En pilonnant méthodiquement et toujours plus brutalement les infrastructures civiles ukrainiennes, principalement énergétiques, Moscou fait du crime de guerre le cœur de sa stratégie pour tenter de briser la détermination admirable démontrée depuis le 24 février 2022. Jusqu’à présent sans succès.
Ce miracle ukrainien, pourtant, se heurte de plus en plus à une alarmante réalité. L’asymétrie des armées en présence, comme de leurs moyens, est de plus en plus criante en dépit de l’ingéniosité ukrainienne. La perspective d’un cessez-le-feu qui interromprait enfin ce qui devient, mois après mois, l’une des plus longues guerres conventionnelles livrées sur le sol européen, ne cesse de s’éloigner.
La détermination de Vladimir Poutine à soumettre l’Ukraine, quel que soit le prix payé par les civils, rend totalement illusoires des négociations de paix tant que rien n’est fait pour modifier un rapport de force structurellement défavorable pour Kiev. Ce dernier a été accentué par le retour à la Maison Blanche de Donald Trump, qui a littéralement déroulé en août, en Alaska, le tapis rouge au maître du Kremlin, Vladimir Poutine, sans rien obtenir en retour.

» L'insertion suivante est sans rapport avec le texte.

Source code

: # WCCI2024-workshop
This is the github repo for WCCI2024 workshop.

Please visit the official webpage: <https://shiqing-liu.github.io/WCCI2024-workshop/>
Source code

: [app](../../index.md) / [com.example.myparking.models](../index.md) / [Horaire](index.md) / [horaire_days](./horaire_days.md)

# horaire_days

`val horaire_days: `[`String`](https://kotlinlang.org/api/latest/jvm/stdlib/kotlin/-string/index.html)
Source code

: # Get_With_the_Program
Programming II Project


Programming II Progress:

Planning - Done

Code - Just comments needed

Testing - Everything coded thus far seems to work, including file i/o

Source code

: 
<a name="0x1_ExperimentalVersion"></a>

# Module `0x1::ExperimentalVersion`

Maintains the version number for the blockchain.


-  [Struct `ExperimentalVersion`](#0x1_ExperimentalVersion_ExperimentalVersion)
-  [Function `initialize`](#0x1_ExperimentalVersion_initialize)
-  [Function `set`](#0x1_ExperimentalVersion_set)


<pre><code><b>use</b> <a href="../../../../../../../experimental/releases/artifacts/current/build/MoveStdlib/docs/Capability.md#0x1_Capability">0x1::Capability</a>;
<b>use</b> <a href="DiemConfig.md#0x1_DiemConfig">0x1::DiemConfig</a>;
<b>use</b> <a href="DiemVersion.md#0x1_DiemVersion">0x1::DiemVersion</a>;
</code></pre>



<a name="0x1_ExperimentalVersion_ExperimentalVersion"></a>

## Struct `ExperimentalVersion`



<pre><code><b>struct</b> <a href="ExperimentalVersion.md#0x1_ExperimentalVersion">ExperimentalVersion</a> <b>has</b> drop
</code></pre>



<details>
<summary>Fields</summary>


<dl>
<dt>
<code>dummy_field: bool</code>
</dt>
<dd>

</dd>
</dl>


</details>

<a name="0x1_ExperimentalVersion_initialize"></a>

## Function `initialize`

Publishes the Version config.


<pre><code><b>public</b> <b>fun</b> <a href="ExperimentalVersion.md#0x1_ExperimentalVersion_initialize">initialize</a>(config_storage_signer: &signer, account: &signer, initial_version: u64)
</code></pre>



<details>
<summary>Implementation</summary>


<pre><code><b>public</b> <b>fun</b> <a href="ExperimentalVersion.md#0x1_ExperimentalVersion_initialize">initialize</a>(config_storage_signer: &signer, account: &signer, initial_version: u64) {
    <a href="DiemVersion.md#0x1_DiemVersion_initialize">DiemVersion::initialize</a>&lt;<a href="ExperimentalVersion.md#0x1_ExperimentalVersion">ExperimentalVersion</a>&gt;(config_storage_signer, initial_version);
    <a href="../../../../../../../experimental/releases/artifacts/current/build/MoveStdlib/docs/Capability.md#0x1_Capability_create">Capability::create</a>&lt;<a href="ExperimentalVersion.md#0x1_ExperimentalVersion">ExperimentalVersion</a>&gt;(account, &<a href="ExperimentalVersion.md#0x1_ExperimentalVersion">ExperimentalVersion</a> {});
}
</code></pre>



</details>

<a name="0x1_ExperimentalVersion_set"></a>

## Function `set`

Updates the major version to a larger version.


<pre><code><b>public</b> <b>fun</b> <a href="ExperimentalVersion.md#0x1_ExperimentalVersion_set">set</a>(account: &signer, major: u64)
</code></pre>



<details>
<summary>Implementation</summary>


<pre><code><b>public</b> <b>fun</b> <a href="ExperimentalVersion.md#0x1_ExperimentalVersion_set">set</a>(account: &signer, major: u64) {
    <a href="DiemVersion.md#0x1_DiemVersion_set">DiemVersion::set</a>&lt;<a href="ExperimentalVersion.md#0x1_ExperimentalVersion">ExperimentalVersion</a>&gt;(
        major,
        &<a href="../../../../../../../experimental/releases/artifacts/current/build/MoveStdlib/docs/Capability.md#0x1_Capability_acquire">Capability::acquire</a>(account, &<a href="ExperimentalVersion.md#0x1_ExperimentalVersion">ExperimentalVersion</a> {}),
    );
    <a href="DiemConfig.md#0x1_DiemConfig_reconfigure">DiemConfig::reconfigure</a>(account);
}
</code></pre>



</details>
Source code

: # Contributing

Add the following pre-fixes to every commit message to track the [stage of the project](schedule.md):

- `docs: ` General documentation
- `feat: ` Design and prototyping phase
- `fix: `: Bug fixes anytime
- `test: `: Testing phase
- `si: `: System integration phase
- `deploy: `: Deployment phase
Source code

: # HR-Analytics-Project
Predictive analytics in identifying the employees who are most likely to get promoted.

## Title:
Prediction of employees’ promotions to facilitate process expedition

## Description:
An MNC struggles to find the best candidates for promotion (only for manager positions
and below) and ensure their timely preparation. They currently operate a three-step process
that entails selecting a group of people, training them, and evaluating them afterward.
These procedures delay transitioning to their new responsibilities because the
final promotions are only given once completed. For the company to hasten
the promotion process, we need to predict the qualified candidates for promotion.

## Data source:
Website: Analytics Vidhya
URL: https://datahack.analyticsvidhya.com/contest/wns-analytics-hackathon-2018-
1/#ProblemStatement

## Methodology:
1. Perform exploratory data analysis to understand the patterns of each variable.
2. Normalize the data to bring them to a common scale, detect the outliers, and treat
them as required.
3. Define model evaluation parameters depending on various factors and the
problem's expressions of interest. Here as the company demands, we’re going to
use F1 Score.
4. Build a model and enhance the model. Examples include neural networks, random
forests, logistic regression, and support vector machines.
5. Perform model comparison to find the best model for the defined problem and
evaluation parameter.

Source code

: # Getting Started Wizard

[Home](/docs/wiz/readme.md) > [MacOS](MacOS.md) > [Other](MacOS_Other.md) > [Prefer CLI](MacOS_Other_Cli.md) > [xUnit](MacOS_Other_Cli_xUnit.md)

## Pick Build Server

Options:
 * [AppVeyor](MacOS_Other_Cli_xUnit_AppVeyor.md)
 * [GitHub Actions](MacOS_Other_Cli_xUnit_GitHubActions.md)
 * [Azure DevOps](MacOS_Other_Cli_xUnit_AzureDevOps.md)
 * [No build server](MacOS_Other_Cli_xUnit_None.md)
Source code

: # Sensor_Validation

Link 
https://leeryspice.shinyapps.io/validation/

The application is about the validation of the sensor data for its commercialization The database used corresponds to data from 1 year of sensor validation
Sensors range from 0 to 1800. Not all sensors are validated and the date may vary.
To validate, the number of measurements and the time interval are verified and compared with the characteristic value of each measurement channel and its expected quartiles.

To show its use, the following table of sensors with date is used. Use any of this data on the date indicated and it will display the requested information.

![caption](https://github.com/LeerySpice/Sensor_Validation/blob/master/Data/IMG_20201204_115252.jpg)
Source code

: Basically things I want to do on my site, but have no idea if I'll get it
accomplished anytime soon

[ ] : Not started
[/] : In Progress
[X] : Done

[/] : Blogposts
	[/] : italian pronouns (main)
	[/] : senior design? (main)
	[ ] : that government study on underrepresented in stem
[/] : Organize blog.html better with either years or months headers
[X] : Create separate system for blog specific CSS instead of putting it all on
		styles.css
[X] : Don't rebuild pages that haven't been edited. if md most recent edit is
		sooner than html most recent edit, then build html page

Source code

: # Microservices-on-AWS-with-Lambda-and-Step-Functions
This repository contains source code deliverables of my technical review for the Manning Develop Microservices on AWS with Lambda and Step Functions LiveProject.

Les tergiversations du président américain laissent Washington sans cap véritable au moment même où une partie de la base militante trumpiste demande que l’administration tienne l’engagement de se concentrer sur les seules préoccupations américaines au nom de « l’Amérique d’abord ».
La fourniture, esquissée puis écartée, de missiles de croisière américains Tomahawk pour frapper en profondeur la machine militaire russe en est la dernière illustration. Certes, ces armes ne seraient pas en elles-mêmes propres à modifier la nature du conflit, mais elles traduiraient un engagement des Etats-Unis que Vladimir Poutine serait bien obligé de prendre en compte.
L’inconstance de Donald Trump, qui a multiplié jusqu’au ridicule les ultimatums vides de conséquences sur le dossier ukrainien, place les Européens en première ligne. Il ne s’agit d’ailleurs pas d’une image tant se multiplient les indices d’une guerre hybride russe visant à dissuader ces pays européens de pallier, autant que faire se peut, la défection américaine, en dépit de moyens limités. Le soutien à une économie ukrainienne en lambeaux devrait au moins s’imposer à tous, ce qui n’est pourtant pas le cas.
Les révélations de cas de corruption concernant le secteur énergétique du pays, qui ont obligé le président Volodymyr Zelensky, en visite à Paris le 17 novembre, à limoger deux ministres alors qu’un de ses proches, visé par des poursuites, est parvenu à fuir pour éviter de répondre de malversations criminelles, s’ajoutent aux mauvaises nouvelles.
Cette corruption n’est pas seulement une insulte adressée à ceux qui se battent sur le front face à une armée supérieure en nombre. Elle renforce, parmi les pays européens, ceux qui se soucient d’abord de complaire au Kremlin. C’est le deuxième front du président ukrainien : l’intransigeance de Kiev face à la corruption est impérative. Il y va de l’unité du pays comme du soutien de ses alliés.